Финеас Финн - Энтони Троллоп
Оттого мистер Лоу был чрезвычайно удивлен, когда Финеас однажды заговорил с ним откровенно, спросив, каковы будут шансы на успех, если сейчас он оставит политику и займется юриспруденцией, чтобы зарабатывать на жизнь.
– Вначале вам, естественно, пришлось бы нелегко, – отвечал мистер Лоу.
– Нелегко – но, полагаю, не безнадежно? Тот факт, что я был на государственной службе, не стал бы для меня губительным?

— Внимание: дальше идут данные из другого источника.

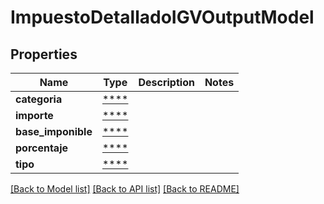 # ImpuestoDetalladoIGVOutputModel

## Properties
Name | Type | Description | Notes
------------ | ------------- | ------------- | -------------
**categoria** | [****](.md) |  | 
**importe** | [****](.md) |  | 
**base_imponible** | [****](.md) |  | 
**porcentaje** | [****](.md) |  | 
**tipo** | [****](.md) |  | 

[[Back to Model list]](../../README.md#documentation-for-models) [[Back to API list]](../../README.md#documentation-for-api-endpoints) [[Back to README]](../../README.md)

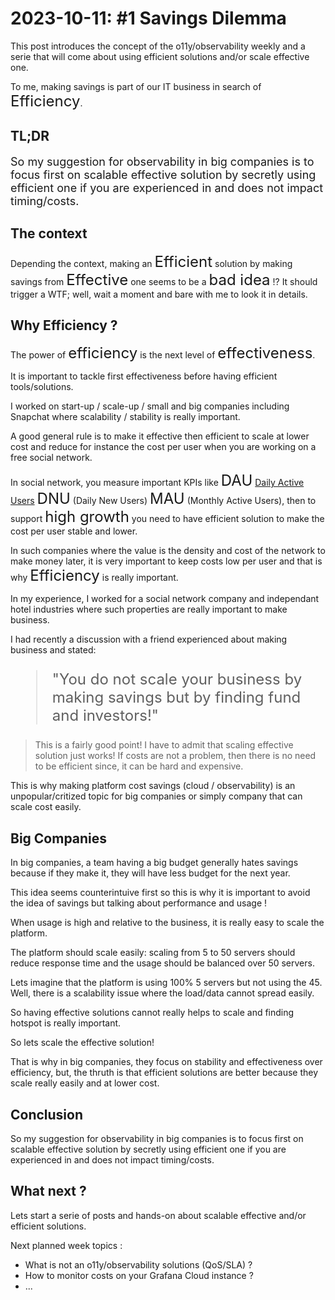 # 2023-10-11: #1 Savings Dilemma

This post introduces the concept of the o11y/observability weekly and a serie that will come about using efficient solutions and/or scale effective one.

To me, making savings is part of our IT business in search of <font size="5">Efficiency</font>.

## TL;DR

<font size="4">So my suggestion for observability in big companies is to focus first on scalable effective solution by secretly using efficient one if you are experienced in and does not impact timing/costs.</font>

## The context
Depending the context, making an <font size="5">Efficient</font> solution by making savings from <font size="5">Effective</font> one seems to be a <font size="5">bad idea</font> !? It should trigger a WTF; well, wait a moment and bare with me to look it in details.

## Why Efficiency ?
The power of <font size="5">efficiency</font> is the next level of <font size="5">effectiveness</font>.

It is important to tackle first effectiveness before having efficient tools/solutions.

I worked on start-up / scale-up / small and big companies including Snapchat where scalability / stability is really important.

A good general rule is to make it effective then efficient to scale at lower cost and reduce for instance the cost per user when you are working on a free social network.

In social network, you measure important KPIs like <font size="5">DAU</font> [Daily Active Users](https://amplitude.com/glossary/terms/daily-active-users-dau) <font size="5">DNU</font> (Daily New Users) <font size="5">MAU</font> (Monthly Active Users), then to support <font size="5">high growth</font> you need to have efficient solution to make the cost per user stable and lower.

In such companies where the value is the density and cost of the network to make money later, it is very important to keep costs low per user and that is why <font size="5">Efficiency</font> is really important.

In my experience, I worked for a social network company and independant hotel industries where such properties are really important to make business.

I had recently a discussion with a friend experienced about making business and stated:
<font size="5">
> "You do not scale your business by making savings but by finding fund and investors!"
</font>

> This is a fairly good point! I have to admit that scaling effective solution just works! If costs are not a problem, then there is no need to be efficient since, it can be hard and expensive.

This is why making platform cost savings (cloud / observability) is an unpopular/critized topic for big companies or simply company that can scale cost easily.

## Big Companies
In big companies, a team having a big budget generally hates savings because if they make it, they will have less budget for the next year.

This idea seems counterintuive first so this is why it is important to avoid the idea of savings but talking about performance and usage !

When usage is high and relative to the business, it is really easy to scale the platform.

The platform should scale easily: scaling from 5 to 50 servers should reduce response time and the usage should be balanced over 50 servers.

Lets imagine that the platform is using 100% 5 servers but not using the 45. Well, there is a scalability issue where the load/data cannot spread easily.

So having effective solutions cannot really helps to scale and finding hotspot is really important.

So lets scale the effective solution!

That is why in big companies, they focus on stability and effectiveness over efficiency, but, the thruth is that efficient solutions are better because they scale really easily and at lower cost.

## Conclusion
So my suggestion for observability in big companies is to focus first on scalable effective solution by secretly using efficient one if you are experienced in and does not impact timing/costs.

## What next ?
Lets start a serie of posts and hands-on about scalable effective and/or efficient solutions.

Next planned week topics : 
- What is not an o11y/observability solutions (QoS/SLA) ?
- How to monitor costs on your Grafana Cloud instance ?
- ...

– Губительным – нет, не стоит преувеличивать. Случалось, некоторые начинали карьеру уже после сорока – и достигали успеха, даже становились судьями. Против вас будет некоторое предубеждение, и его потребуется преодолеть – вот и все. Законники не слишком любят адвокатов, которые занимаются чем-то помимо адвокатской практики.
– Законники весьма упрямы, знаю, – сказал Финеас.
– Да и кроме того, единожды сбросив оковы ученичества, вам будет трудно вновь оказаться в положении, где требуются смирение и податливость. Вам придется сидеть и ждать дел в суде вице-канцлера, и это после того, как вы сверху вниз смотрели на вице-канцлеров и им подобных.
– Едва ли это будет иметь для меня значение.
– Но для других – будет, и вы скоро с этим столкнетесь. Но вы же не думаете о юриспруденции всерьез?
– Вполне всерьез.
– Но отчего? Я полагал, что вы с каждым днем все дальше от подобной перспективы.
– Мое положение ненадежно.
– Что ж, так и есть. С этим я могу согласиться. Но все же сейчас оно надежнее, чем раньше.
– А! Вы не совсем меня понимаете. Что, если я потеряю место в парламенте?
– Я бы сказал, что на следующие четыре года вы в безопасности.
– Увы, этого никто не может знать точно. Допустим, я решил бы выступить против политики правительства?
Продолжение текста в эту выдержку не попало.